17.2 Bouwregels
17.2.1 Gebouwen
Voor het bouwen van hoofdgebouwen gelden naast de regels neergelegd in artikel 25 de volgende regels:
-
a. hoofdgebouwen mogen uitsluitend ter plaatse van de aanduiding 'bouwvlak' worden gebouwd;
-
b. de hoogte ter plaatse van de aanduiding 'goothoogte' mag niet worden overschreden.

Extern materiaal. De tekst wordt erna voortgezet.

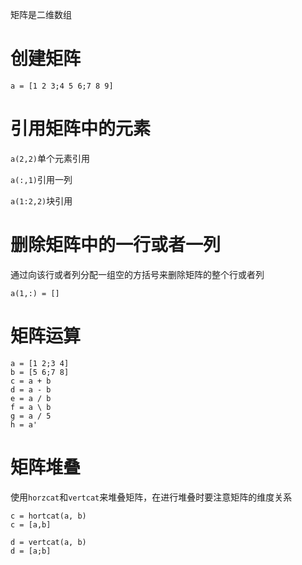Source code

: 矩阵是二维数组

# 创建矩阵

```
a = [1 2 3;4 5 6;7 8 9]
```

# 引用矩阵中的元素

`a(2,2)`单个元素引用

`a(:,1)`引用一列

`a(1:2,2)`块引用

# 删除矩阵中的一行或者一列

通过向该行或者列分配一组空的方括号来删除矩阵的整个行或者列

`a(1,:) = []`

# 矩阵运算

```
a = [1 2;3 4]
b = [5 6;7 8]
c = a + b
d = a - b
e = a / b
f = a \ b
g = a / 5
h = a'
```

# 矩阵堆叠

使用`horzcat`和`vertcat`来堆叠矩阵，在进行堆叠时要注意矩阵的维度关系

```
c = hortcat(a, b)
c = [a,b]

d = vertcat(a, b)
d = [a;b]
```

17.2.2 Aan- / uitbouwen en bijgebouwen
Voor het bouwen van aan- / uitbouwen en bijgebouwen gelden de volgende regels:
-
a. de gezamenlijke oppervlakte van de aan- en uitbouwen en bijgebouwen voor zover gebouwd buiten het bouwvlak per hoofdgebouw (woning) bedraagt maximaal:
-
1. 40 m² voor bouwpercelen met een oppervlakte tot 250 m², mits het bebouwingspercentage van het bouwperceel maximaal 70% is;
-
2. 50 m² voor bouwpercelen met een oppervlakte van 250 tot en met 500 m², mits het bebouwingspercentage van het bouwperceel maximaal 60% is;
-
3. 60 m² voor bouwpercelen met een oppervlakte groter dan 500 m², mits het bebouwingspercentage van het bouwperceel maximaal 50% is.
-
b. de goothoogte van een aan- en uitbouw en een bijgebouw mag niet meer bedragen dan 3 meter;
17.2.3 Bouwwerken, geen gebouwen zijnde
Voor het bouwen van bouwwerken, geen gebouwen zijnde, gelden de volgende regels:
-
a. de hoogte van erf- en terreinafscheidingen mag ten hoogste 2 meter bedragen, met dien verstande dat de hoogte van erf- en terreinafscheidingen vóór de naar de weg gekeerde gevel ten hoogste 1 meter mag bedragen;
-
b. de hoogte van overige bouwwerken, geen gebouwen zijnde, mag niet meer bedragen dan 4 meter.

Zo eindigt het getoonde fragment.